The Wall Street Journal is an absolute disgrace

I don't think it's necessary for me to go into detail into the Wall Street Journal vs. PewDiePie debacle, because you can easily find all those details with a simple Google or YouTube search, but the gist of it is this:

Not one, not two, but three journalists from WSJ, for a reason known only to themselves, decided one day to go on an absolute character-assassination campaign against the internet celebrity PewDiePie. They took small clips from six of his videos, removed completely out of their context, and wrote a hit piece published in the journal about him being an anti-semitic nazi. (One of the examples was so egregious that they took a clip of him pointing at something, and made it look like he was making a nazi salute.) What's even more egregious, not content with just slandering him in a published article, they went and actively contacted YouTube and Disney, his major sponsors, and slandered him, making them severe ties with him.

The Wall Street Journal is a really old (founded in 1889) and respected journal, that has received 39 Pulitzer Prices, and is generally regarded as one of the highest-quality journals in the world. Yet they decided to go on a slanderous character-assassination campaign against an individual YouTuber, trying to completely destroy his livelihood and his reputation.

But why? What exactly motivates such respected high-quality journals to do things that one could perhaps expect from the most infamous gossip tabloids out there, like The Sun in the UK. Heck, I don't think even The Sun would have succumbed to such libel, just to get clicks.

Many people are hypothesizing that the so-called "old media" is just afraid, and jealous, of the so-called "new media". People like PewDiePie are getting more views in a week than the Wall Street Journal webpages are getting in a month. The "old media" just can't stand, nor understand, nor accept, that they are not the most popular form of media anymore.

This act reeks of sheer desperation. It's so blatantly slanderous that it's just incredible. Once again: This is something you could expect from a gossip tabloid, not something you would expect from a highly reputable journal worthy of several dozens Pulitzer Prices. Heck, I don't think even the tabloids would actually contact sponsors and try to make them severe ties with the target of their attack.

Why did the WSJ try to destroy PewDiePie of all people? Why the vicious attack? Are they really so jealous, and so desperate?

And do you know what the sad thing in all of this is? The amount of people who are actually believing what they are saying, without doing even the minimum of fact-checking.

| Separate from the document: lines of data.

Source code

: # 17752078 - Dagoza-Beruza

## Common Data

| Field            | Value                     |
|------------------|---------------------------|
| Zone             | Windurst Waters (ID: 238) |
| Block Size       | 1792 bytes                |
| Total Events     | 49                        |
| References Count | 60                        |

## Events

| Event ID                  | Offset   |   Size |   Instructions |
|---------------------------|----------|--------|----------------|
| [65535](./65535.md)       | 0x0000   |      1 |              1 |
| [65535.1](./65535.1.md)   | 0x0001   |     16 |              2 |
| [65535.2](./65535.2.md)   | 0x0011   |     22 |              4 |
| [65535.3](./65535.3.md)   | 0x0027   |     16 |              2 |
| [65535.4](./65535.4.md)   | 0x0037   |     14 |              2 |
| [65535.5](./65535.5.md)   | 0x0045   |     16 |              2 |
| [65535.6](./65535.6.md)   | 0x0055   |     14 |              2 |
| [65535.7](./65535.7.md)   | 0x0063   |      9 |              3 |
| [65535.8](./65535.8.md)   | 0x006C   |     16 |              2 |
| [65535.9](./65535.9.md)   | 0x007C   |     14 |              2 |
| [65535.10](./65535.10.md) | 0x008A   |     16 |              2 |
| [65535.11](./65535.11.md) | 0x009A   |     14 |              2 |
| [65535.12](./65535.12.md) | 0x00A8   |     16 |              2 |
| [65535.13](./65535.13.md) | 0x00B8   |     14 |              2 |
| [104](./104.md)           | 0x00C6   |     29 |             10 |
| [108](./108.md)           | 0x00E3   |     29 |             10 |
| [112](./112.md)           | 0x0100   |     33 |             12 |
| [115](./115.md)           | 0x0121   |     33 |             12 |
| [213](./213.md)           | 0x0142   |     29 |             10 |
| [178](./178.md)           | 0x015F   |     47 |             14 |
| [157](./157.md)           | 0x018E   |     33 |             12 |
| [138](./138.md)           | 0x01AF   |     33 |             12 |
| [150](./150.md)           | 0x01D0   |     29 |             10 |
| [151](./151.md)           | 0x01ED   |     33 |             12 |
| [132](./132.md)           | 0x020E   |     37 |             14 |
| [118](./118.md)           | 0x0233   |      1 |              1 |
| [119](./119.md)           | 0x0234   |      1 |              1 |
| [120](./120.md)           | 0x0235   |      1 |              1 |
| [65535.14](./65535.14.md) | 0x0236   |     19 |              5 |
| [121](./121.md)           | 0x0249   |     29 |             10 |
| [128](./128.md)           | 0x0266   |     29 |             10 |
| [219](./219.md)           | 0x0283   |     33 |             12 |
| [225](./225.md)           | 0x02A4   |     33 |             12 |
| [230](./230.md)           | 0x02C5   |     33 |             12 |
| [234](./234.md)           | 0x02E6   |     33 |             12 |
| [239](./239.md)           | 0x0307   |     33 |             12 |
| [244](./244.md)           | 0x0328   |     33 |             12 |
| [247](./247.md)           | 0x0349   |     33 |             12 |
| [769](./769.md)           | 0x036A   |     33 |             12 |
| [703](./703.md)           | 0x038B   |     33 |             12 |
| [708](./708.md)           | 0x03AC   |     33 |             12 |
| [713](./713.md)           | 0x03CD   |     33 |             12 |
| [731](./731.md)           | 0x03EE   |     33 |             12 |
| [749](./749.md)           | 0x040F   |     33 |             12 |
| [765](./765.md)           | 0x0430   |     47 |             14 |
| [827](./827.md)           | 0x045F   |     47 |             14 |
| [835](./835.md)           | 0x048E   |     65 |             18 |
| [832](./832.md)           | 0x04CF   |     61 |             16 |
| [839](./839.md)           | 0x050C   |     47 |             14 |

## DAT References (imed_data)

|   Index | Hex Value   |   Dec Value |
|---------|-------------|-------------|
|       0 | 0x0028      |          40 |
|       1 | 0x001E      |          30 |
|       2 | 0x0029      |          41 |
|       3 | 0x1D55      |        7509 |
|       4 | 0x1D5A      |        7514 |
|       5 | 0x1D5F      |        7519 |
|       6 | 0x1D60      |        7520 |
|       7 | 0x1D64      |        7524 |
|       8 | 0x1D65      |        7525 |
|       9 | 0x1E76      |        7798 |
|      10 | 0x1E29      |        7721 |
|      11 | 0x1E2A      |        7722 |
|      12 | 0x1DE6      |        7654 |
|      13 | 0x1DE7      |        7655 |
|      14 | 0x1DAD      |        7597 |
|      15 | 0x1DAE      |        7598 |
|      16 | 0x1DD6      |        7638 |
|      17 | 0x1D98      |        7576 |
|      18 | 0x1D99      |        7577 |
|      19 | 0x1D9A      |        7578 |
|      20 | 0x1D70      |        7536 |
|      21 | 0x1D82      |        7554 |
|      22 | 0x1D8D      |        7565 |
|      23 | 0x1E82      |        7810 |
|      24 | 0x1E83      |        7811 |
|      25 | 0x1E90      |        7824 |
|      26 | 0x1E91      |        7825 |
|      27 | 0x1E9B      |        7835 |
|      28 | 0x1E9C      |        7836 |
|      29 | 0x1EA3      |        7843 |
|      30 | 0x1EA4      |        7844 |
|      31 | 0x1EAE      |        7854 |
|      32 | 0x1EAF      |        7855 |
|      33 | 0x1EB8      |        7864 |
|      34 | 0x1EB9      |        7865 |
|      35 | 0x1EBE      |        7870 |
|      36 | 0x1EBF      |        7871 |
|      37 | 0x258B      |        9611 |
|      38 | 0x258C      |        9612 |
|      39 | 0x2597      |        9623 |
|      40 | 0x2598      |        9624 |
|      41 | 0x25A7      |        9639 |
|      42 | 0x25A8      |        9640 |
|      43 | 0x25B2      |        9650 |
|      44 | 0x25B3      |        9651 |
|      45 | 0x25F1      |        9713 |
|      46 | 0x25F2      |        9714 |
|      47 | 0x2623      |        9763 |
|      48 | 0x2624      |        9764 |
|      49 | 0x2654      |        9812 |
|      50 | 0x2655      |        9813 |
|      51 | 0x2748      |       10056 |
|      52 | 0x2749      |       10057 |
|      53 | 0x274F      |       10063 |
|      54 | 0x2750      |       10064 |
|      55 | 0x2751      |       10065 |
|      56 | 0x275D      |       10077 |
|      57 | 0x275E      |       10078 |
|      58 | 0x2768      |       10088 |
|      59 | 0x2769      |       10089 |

That's what makes media so incredibly dangerous. They can pretty much attack anybody they want, with outrageous lies, and people will believe them. They have this incredible power to destroy lives, even innocent lives, if they so decide.

I think PewDiePie would have strong legal grounds for a libel lawsuit against WSJ. He's probably not going to do it, however. He's probably thinking it's not worth the hassle and the controversy. Somehow I wish he did, though.